Justifies this prioritization, in the face of what we already know from the biographies of Marx and Engels, an elementary reason: in both cases, we have objective criteria to documentally assess the results of what is registered in the correspondence as intentionality – that is to say: we have today there are many more factual and textual elements than those contained in the letters of Marx and Engels to judge the connections between their intentions and what actually came to pass.
Let us point out that these last observations are relevant to what interests us most in presenting this edition of the Letters on “Capital”. Both in 1948, the date of their first collection in one volume, and in 1954, when a wider German edition was produced and from the mid-1960s onwards, with its expanded publicity (their editions were published successively in specific volumes in French, Spanish, Italian and English), at least the three books d'The capital were already in the public domain. Until then, letters such as those collected in this volume were practically the only significant autographic material that could contribute to clarify the genesis and elaboration of the magnum opus marxian.

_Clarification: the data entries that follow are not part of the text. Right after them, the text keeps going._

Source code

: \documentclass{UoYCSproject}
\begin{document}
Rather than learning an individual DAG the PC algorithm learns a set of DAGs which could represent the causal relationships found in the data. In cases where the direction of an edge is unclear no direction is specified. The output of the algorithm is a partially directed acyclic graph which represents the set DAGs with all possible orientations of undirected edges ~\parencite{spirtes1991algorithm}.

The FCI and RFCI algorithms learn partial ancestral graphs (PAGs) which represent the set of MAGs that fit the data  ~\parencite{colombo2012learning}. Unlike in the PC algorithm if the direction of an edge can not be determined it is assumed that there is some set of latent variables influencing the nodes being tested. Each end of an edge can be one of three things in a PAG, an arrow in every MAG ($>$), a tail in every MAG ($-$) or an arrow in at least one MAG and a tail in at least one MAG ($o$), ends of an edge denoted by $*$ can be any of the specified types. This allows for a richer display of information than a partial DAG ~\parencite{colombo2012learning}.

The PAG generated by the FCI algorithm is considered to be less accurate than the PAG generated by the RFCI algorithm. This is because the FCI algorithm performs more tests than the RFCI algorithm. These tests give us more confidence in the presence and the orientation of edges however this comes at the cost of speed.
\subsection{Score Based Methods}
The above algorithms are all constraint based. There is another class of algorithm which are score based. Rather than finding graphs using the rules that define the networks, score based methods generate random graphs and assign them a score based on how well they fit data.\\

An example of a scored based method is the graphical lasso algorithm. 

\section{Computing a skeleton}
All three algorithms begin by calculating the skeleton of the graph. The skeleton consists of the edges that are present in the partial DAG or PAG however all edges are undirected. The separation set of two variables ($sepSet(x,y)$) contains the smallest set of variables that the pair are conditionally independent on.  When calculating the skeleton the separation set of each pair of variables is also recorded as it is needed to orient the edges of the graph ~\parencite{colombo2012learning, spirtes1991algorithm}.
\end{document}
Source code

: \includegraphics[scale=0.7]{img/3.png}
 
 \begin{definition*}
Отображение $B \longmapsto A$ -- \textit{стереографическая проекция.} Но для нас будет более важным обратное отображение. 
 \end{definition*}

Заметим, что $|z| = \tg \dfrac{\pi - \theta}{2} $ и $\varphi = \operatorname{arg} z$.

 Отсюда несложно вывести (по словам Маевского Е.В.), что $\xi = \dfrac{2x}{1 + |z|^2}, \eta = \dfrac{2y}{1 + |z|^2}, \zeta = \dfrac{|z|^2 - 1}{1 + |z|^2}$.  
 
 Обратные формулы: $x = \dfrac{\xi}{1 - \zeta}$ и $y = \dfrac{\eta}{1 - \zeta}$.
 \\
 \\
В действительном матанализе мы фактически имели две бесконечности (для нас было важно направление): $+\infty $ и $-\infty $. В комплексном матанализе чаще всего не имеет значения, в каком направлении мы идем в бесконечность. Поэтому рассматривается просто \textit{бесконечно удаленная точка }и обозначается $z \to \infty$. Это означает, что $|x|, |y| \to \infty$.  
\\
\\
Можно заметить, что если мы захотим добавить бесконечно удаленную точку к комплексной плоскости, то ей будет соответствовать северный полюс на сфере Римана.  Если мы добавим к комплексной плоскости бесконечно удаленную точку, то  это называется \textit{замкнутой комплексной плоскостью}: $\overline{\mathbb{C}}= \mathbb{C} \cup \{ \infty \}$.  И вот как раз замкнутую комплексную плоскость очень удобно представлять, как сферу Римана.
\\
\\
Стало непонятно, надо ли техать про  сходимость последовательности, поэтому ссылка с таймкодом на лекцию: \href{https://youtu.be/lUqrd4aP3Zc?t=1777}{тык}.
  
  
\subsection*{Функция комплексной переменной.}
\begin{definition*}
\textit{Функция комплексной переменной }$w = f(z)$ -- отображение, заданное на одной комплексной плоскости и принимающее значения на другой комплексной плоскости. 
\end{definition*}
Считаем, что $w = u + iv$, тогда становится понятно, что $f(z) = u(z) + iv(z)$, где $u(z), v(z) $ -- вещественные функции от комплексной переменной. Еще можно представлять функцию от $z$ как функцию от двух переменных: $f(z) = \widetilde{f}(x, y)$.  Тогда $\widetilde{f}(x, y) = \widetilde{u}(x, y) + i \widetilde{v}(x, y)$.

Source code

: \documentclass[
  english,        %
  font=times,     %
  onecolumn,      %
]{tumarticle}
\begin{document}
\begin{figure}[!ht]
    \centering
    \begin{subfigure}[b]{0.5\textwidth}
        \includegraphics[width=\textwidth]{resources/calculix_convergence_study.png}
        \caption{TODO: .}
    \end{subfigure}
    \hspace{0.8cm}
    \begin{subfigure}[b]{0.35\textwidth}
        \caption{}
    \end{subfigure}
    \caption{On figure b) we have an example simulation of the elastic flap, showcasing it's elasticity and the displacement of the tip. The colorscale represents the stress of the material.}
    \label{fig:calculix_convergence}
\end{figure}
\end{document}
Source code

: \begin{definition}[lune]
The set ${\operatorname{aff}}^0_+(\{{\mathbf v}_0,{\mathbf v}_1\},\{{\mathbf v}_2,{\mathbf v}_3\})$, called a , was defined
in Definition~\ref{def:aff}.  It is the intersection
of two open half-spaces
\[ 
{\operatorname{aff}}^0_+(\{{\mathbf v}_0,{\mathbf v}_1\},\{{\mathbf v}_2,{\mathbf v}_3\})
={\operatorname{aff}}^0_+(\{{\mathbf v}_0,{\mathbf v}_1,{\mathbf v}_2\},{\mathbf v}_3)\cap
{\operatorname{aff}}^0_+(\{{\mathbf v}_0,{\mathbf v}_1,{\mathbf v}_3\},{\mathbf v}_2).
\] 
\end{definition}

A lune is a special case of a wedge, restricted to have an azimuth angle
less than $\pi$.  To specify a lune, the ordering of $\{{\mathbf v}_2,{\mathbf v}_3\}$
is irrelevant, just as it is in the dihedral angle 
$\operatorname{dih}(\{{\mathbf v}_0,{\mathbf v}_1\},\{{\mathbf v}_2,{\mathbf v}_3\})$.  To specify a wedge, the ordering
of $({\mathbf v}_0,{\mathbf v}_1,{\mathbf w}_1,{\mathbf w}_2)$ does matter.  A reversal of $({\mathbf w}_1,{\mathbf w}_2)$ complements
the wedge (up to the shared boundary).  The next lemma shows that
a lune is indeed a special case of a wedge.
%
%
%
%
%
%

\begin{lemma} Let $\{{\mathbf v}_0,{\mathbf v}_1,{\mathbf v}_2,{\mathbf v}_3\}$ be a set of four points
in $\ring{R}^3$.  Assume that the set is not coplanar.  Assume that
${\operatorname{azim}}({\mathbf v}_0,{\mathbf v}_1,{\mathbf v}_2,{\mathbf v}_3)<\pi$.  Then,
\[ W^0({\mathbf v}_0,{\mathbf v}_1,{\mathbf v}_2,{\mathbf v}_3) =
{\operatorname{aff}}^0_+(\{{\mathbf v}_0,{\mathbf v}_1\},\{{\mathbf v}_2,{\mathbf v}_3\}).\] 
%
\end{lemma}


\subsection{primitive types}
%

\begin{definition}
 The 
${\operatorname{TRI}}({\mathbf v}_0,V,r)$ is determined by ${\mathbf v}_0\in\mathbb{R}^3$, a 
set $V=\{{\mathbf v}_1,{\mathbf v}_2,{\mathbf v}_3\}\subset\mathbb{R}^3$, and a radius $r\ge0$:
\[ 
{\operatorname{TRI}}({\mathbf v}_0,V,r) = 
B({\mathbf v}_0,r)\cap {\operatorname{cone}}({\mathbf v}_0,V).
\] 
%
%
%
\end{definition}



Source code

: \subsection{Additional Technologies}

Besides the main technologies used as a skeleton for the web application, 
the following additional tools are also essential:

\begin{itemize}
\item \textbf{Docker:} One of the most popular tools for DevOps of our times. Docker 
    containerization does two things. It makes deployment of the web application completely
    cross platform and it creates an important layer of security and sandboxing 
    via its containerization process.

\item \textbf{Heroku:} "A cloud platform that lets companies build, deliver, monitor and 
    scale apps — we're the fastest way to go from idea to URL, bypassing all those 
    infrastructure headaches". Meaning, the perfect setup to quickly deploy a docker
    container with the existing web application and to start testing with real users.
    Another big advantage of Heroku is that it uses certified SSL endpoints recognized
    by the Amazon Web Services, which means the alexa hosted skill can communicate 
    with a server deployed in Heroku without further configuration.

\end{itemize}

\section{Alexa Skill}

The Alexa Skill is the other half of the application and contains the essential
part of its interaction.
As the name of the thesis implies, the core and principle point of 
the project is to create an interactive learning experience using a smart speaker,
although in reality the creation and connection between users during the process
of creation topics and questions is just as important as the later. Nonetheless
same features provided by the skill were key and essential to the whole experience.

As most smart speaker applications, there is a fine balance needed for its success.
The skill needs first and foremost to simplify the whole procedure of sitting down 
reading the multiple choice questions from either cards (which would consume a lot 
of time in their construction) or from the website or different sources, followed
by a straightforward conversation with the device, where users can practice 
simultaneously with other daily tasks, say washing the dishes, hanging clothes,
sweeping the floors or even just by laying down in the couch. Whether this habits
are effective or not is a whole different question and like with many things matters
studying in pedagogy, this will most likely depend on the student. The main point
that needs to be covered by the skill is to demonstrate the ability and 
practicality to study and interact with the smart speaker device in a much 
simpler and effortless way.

Now, we currently have not only complete editions ofThe capital – and other works related to it –, but still preparatory materials for the great and unfinished work. Currently, therefore, the scholar ofThe capital you have at your disposal a textual set that provides you with better conditions to follow and understand the development of the theoretical-analytical process which, object of the Marx-Engelsian correspondence summarized here, is then presented globally formatted. Thus, the scholar can examine the content of the correspondence and assess it considering what objectively resulted from it.
Now, at the end of the second decade of the XNUMXst century, in the light of materials related to The capital already known, the letters gathered in this volume can (and should) be appreciated in a new, more rigorous and better reasoned way, which was beyond the reach of the main scholars who analyzed them until the seventh and eighth decades of the last century. We think, however, that, subjected to the contemporary critical filter, they still retain a very special importance.
* Jose Paulo Netto He is Professor Emeritus at the Federal University of Rio de Janeiro (UFRJ). Author, among other books, of Karl Marx – a biography (Boitempo).
Reference
Karl Marx & Friedrich Engels. Letters on “Capital”. Translation: Leila Escorsim. Technical review and presentation: José Paulo Netto. Editing: Miguel Yoshida. São Paulo, Popular Expression, 2020, 480 pages.